Keeps is an indie rock band based out of New York City. The band is composed of three members; Elie Zeitlin, lead vocals and guitar, Alessandro Spreafico, vocals and bass, and Joe Livingston, vocals and drums. Elie was born in Colorado, but raised in Seattle. Joe is originally from Miami, Florida, and Ale is from Como, Italy.

So how did this transcontinental triplet get started? According to Elie, it all started with his college Physiology professor, guitarist Nafeez Zawahir, who “was somewhat of a rock-star” himself. He liked Elie’s music and was interested in jamming with him. Zawahir “got his long time drummer, Joe, to come sit in and check out some” of their songs. “Within minutes,” Elie says, “I knew Joe was in.” Zawahir went to Bar Tano, a local pub in Brooklyn, a few months later after introducing Joe and Elie, only to notice Ale enjoying a burger inside. For some serendipitous reason, still to be adequately explained, this professor approached Ale and they began to discuss music. Ale says “the band needed a bassist and I needed a band. We tried to play once together. We fell in love with each other.” According to Elie, “the next week, Keeps was born.” Joe had this to say about that day: “Ale was trying to describe his startup business Contaminate” at the bar, “promoting international artists and I couldn’t understand a word he was saying or exactly what it was that he did, but we all clicked and that’s the important part.” He quickly followed up, “Now I get it [Ale’s startup idea that is].” It is clear that from the very beginning they knew that they wanted to form a band together. If you are wondering how they came up with the name Keeps, so are they; “We honestly cannot remember.” And their style is as fluid as their name. They do not categorize themselves as playing one specific genre of music. Ale, for one, grew up “with Brit pop and classic rock.” Joe describes their style as more “independent melodic rock with a driving beat.” Eli says that he is the “offspring of a Russian concert pianist and an American guitarist.” In all, they say their style is, simply, “whatever that is.”
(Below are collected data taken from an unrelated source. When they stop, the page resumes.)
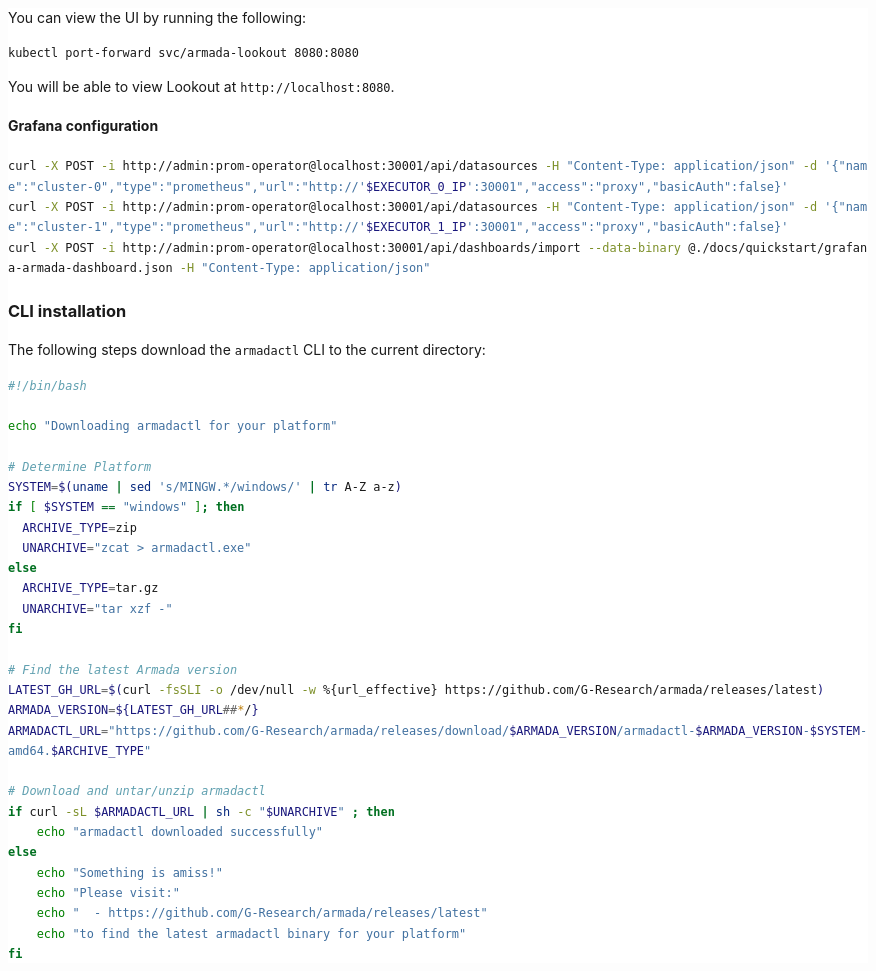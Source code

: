 You can view the UI by running the following:
```bash
kubectl port-forward svc/armada-lookout 8080:8080
```
You will be able to view Lookout at `http://localhost:8080`.

#### Grafana configuration

```bash
curl -X POST -i http://admin:prom-operator@localhost:30001/api/datasources -H "Content-Type: application/json" -d '{"name":"cluster-0","type":"prometheus","url":"http://'$EXECUTOR_0_IP':30001","access":"proxy","basicAuth":false}'
curl -X POST -i http://admin:prom-operator@localhost:30001/api/datasources -H "Content-Type: application/json" -d '{"name":"cluster-1","type":"prometheus","url":"http://'$EXECUTOR_1_IP':30001","access":"proxy","basicAuth":false}'
curl -X POST -i http://admin:prom-operator@localhost:30001/api/dashboards/import --data-binary @./docs/quickstart/grafana-armada-dashboard.json -H "Content-Type: application/json"
```
### CLI installation

The following steps download the `armadactl` CLI to the current directory:

```bash
#!/bin/bash

echo "Downloading armadactl for your platform"

# Determine Platform
SYSTEM=$(uname | sed 's/MINGW.*/windows/' | tr A-Z a-z)
if [ $SYSTEM == "windows" ]; then
  ARCHIVE_TYPE=zip
  UNARCHIVE="zcat > armadactl.exe"
else
  ARCHIVE_TYPE=tar.gz
  UNARCHIVE="tar xzf -"
fi

# Find the latest Armada version
LATEST_GH_URL=$(curl -fsSLI -o /dev/null -w %{url_effective} https://github.com/G-Research/armada/releases/latest)
ARMADA_VERSION=${LATEST_GH_URL##*/}
ARMADACTL_URL="https://github.com/G-Research/armada/releases/download/$ARMADA_VERSION/armadactl-$ARMADA_VERSION-$SYSTEM-amd64.$ARCHIVE_TYPE"

# Download and untar/unzip armadactl
if curl -sL $ARMADACTL_URL | sh -c "$UNARCHIVE" ; then
	echo "armadactl downloaded successfully"
else
	echo "Something is amiss!"
	echo "Please visit:"
	echo "  - https://github.com/G-Research/armada/releases/latest"
	echo "to find the latest armadactl binary for your platform"
fi
```
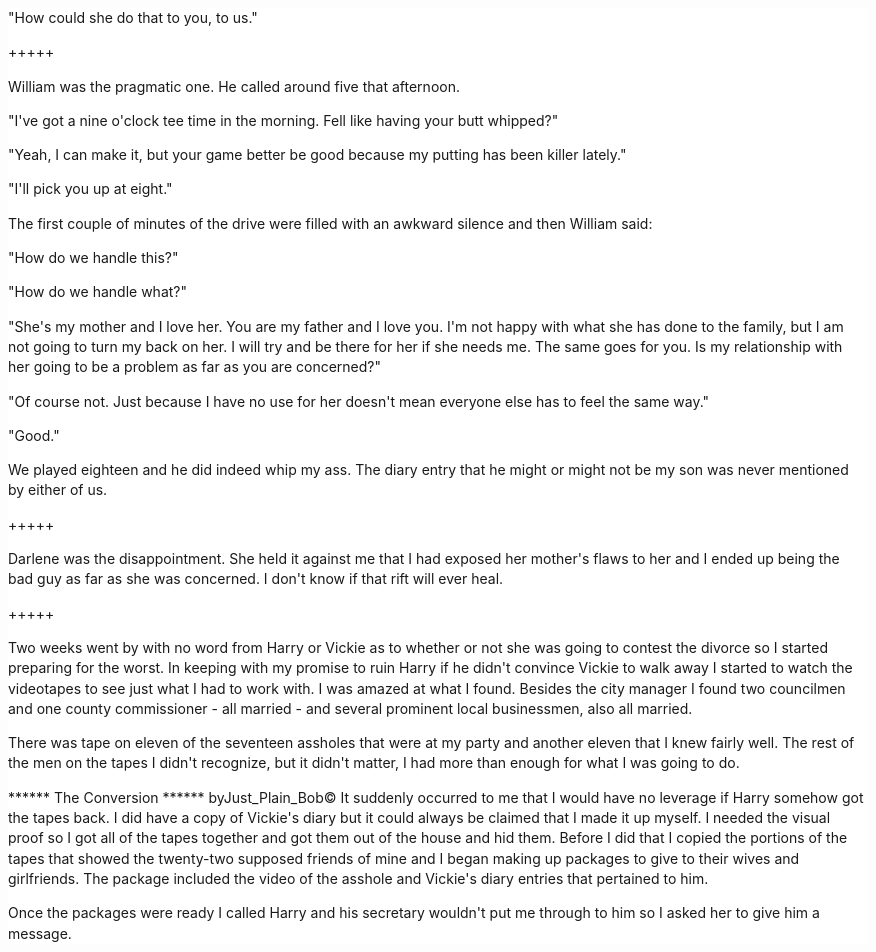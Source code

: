  "How could she do that to you, to us." 

 +++++ 

 William was the pragmatic one. He called around five that afternoon. 

 "I've got a nine o'clock tee time in the morning. Fell like having your butt whipped?" 

 "Yeah, I can make it, but your game better be good because my putting has been killer lately." 

 "I'll pick you up at eight." 

 The first couple of minutes of the drive were filled with an awkward silence and then William said: 

 "How do we handle this?" 

 "How do we handle what?" 

 "She's my mother and I love her. You are my father and I love you. I'm not happy with what she has done to the family, but I am not going to turn my back on her. I will try and be there for her if she needs me. The same goes for you. Is my relationship with her going to be a problem as far as you are concerned?" 

 "Of course not. Just because I have no use for her doesn't mean everyone else has to feel the same way." 

 "Good." 

 We played eighteen and he did indeed whip my ass. The diary entry that he might or might not be my son was never mentioned by either of us. 

 +++++ 

 Darlene was the disappointment. She held it against me that I had exposed her mother's flaws to her and I ended up being the bad guy as far as she was concerned. I don't know if that rift will ever heal. 

 +++++ 

 Two weeks went by with no word from Harry or Vickie as to whether or not she was going to contest the divorce so I started preparing for the worst. In keeping with my promise to ruin Harry if he didn't convince Vickie to walk away I started to watch the videotapes to see just what I had to work with. I was amazed at what I found. Besides the city manager I found two councilmen and one county commissioner - all married - and several prominent local businessmen, also all married. 

 There was tape on eleven of the seventeen assholes that were at my party and another eleven that I knew fairly well. The rest of the men on the tapes I didn't recognize, but it didn't matter, I had more than enough for what I was going to do.  

 

 ****** The Conversion ****** byJust_Plain_Bob© It suddenly occurred to me that I would have no leverage if Harry somehow got the tapes back. I did have a copy of Vickie's diary but it could always be claimed that I made it up myself. I needed the visual proof so I got all of the tapes together and got them out of the house and hid them. Before I did that I copied the portions of the tapes that showed the twenty-two supposed friends of mine and I began making up packages to give to their wives and girlfriends. The package included the video of the asshole and Vickie's diary entries that pertained to him. 

 Once the packages were ready I called Harry and his secretary wouldn't put me through to him so I asked her to give him a message. 

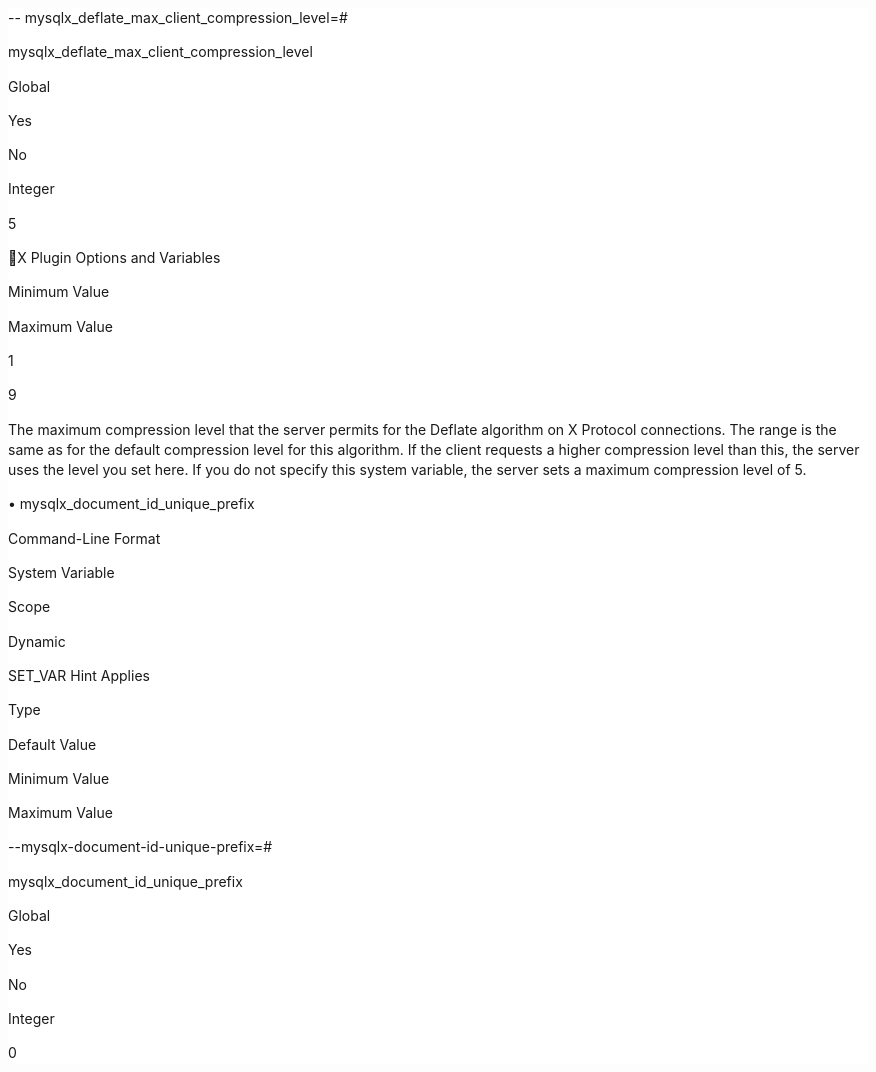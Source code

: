 --
mysqlx_deflate_max_client_compression_level=#

mysqlx_deflate_max_client_compression_level

Global

Yes

No

Integer

5

X Plugin Options and Variables

Minimum Value

Maximum Value

1

9

The maximum compression level that the server permits for the Deflate algorithm on X Protocol
connections. The range is the same as for the default compression level for this algorithm. If the
client requests a higher compression level than this, the server uses the level you set here. If you do
not specify this system variable, the server sets a maximum compression level of 5.

• mysqlx_document_id_unique_prefix

Command-Line Format

System Variable

Scope

Dynamic

SET_VAR Hint Applies

Type

Default Value

Minimum Value

Maximum Value

--mysqlx-document-id-unique-prefix=#

mysqlx_document_id_unique_prefix

Global

Yes

No

Integer

0
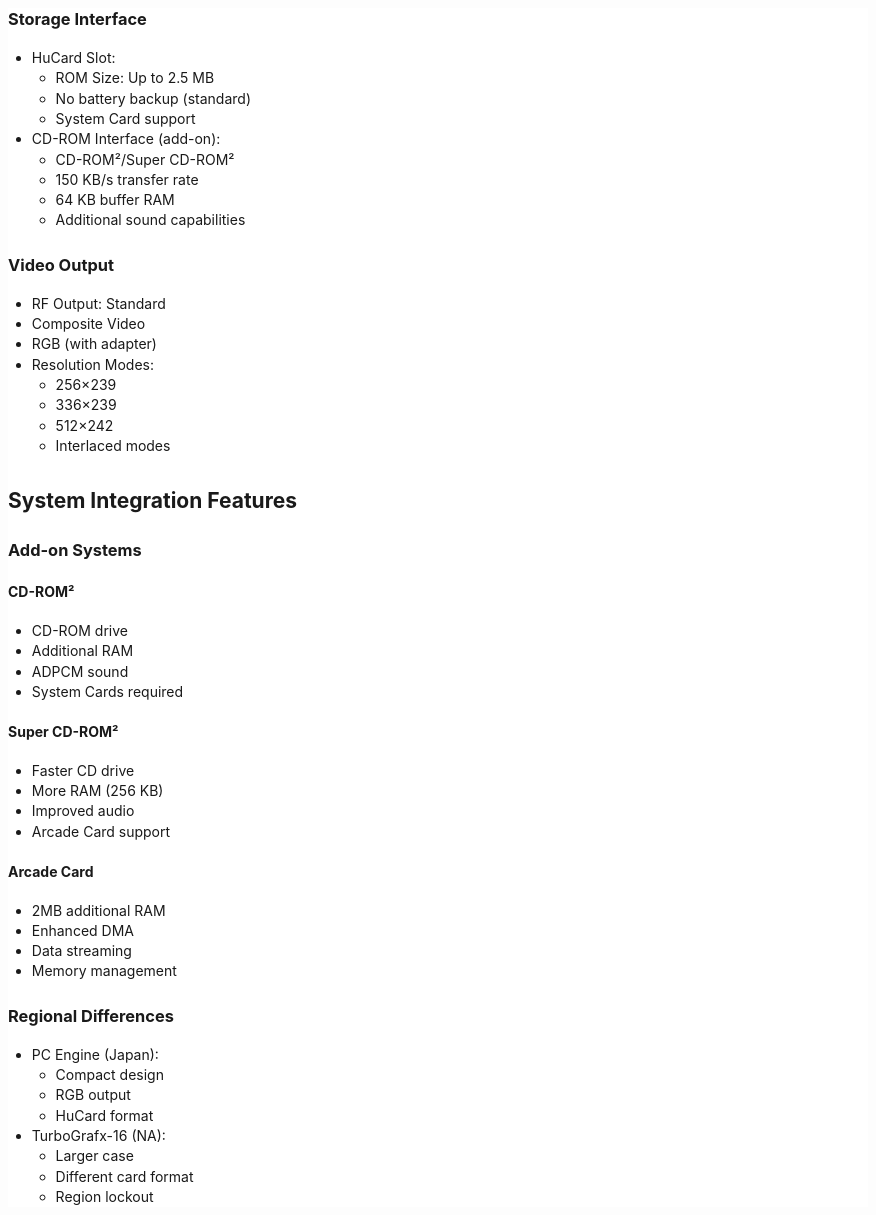 ### Storage Interface
- HuCard Slot:
  - ROM Size: Up to 2.5 MB
  - No battery backup (standard)
  - System Card support
- CD-ROM Interface (add-on):
  - CD-ROM²/Super CD-ROM²
  - 150 KB/s transfer rate
  - 64 KB buffer RAM
  - Additional sound capabilities

### Video Output
- RF Output: Standard
- Composite Video
- RGB (with adapter)
- Resolution Modes:
  - 256×239
  - 336×239
  - 512×242
  - Interlaced modes

## System Integration Features
### Add-on Systems
#### CD-ROM²
- CD-ROM drive
- Additional RAM
- ADPCM sound
- System Cards required

#### Super CD-ROM²
- Faster CD drive
- More RAM (256 KB)
- Improved audio
- Arcade Card support

#### Arcade Card
- 2MB additional RAM
- Enhanced DMA
- Data streaming
- Memory management

### Regional Differences
- PC Engine (Japan):
  - Compact design
  - RGB output
  - HuCard format
- TurboGrafx-16 (NA):
  - Larger case
  - Different card format
  - Region lockout
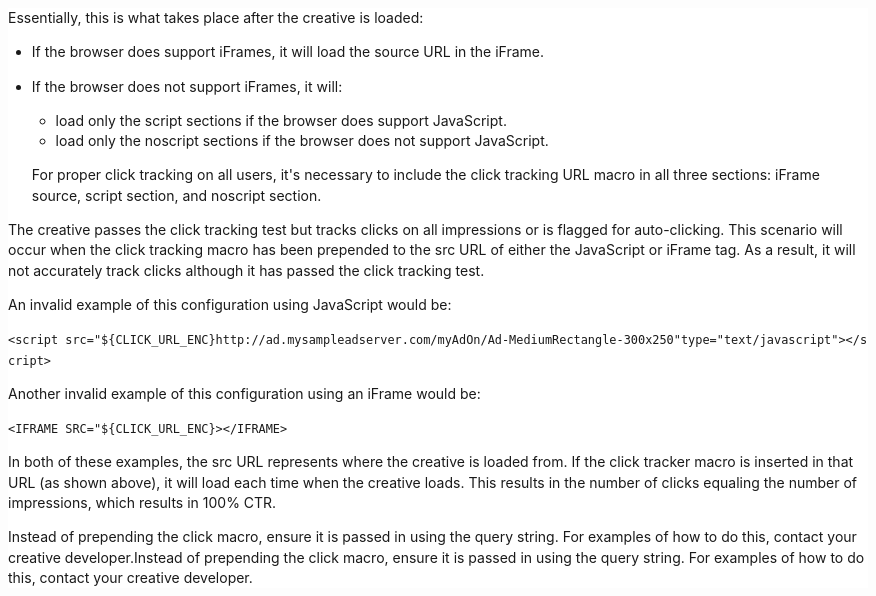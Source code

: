 <div
id="click-tracking-test-outcomes__p_ff549946-0e23-4f2e-8e4b-e487515d6940"
>
Essentially, this is what takes place after the creative is loaded:
<ul>
<li>If the browser does support iFrames, it will load the source URL in
the iFrame.</li>
<li><p>If the browser does not support iFrames, it will:</p>
<ul>
<li>load only the script sections if the browser does support
JavaScript.</li>
<li>load only the noscript sections if the browser does not support
JavaScript.</li>
</ul>
<p>For proper click tracking on all users, it's necessary to include the
click tracking URL macro in all three sections: iFrame source, script
section, and noscript section.</p></li>
</ul>
</td>
</tr>
<tr class="even row">
<td class="entry align-left colsep-1 rowsep-1"
headers="click-tracking-test-outcomes__table-cfda4801-0886-4ef9-8a42-18aa5debfdc7__entry__1"><p>The
creative passes the click tracking test but tracks clicks on all
impressions or is flagged for auto-clicking. This scenario will occur
when the click tracking macro has been prepended to the src URL of
either the JavaScript or iFrame tag. As a result, it will not accurately
track clicks although it has passed the click tracking test.</p>
<p>An invalid example of this configuration using JavaScript would
be:</p>
<p><code
class="ph codeph">&lt;script src="${CLICK_URL_ENC}http://ad.mysampleadserver.com/myAdOn/Ad-MediumRectangle-300x250"type="text/javascript"&gt;&lt;/script&gt;</code></p>
<p>Another invalid example of this configuration using an iFrame would
be:</p>
<p><code
class="ph codeph">&lt;IFRAME SRC="${CLICK_URL_ENC}&gt;&lt;/IFRAME&gt;</code></p>
<p>In both of these examples, the src URL represents where the creative
is loaded from. If the click tracker macro is inserted in that URL (as
shown above), it will load each time when the creative loads. This
results in the number of clicks equaling the number of impressions,
which results in 100% CTR.</p></td>
<td class="entry align-left colsep-1 rowsep-1"
headers="click-tracking-test-outcomes__table-cfda4801-0886-4ef9-8a42-18aa5debfdc7__entry__2">Instead
of prepending the click macro, ensure it is passed in using the query
string. For examples of how to do this, contact your creative
developer.Instead of prepending the click macro, ensure it is passed in
using the query string. For examples of how to do this, contact your
creative developer.</td>
</tr>
</tbody>
</table>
Their fashion styles are each just as unique as the way they describe their style of music. Elie is the utilitarian, liking clothes that fit well and look good. Ale defines himself as “100% Brooklyner (but not hipster…please).” Joe describes himself as a “Jeans and T-shirt type of musician; [he] can rock [his] black tux jacket with just about anything.” He also adds that he “Grew up listening and playing shows with US and UK punk bands. Now [he’s] starting to buy those same underground band T-shirts all over again, 20 years later.”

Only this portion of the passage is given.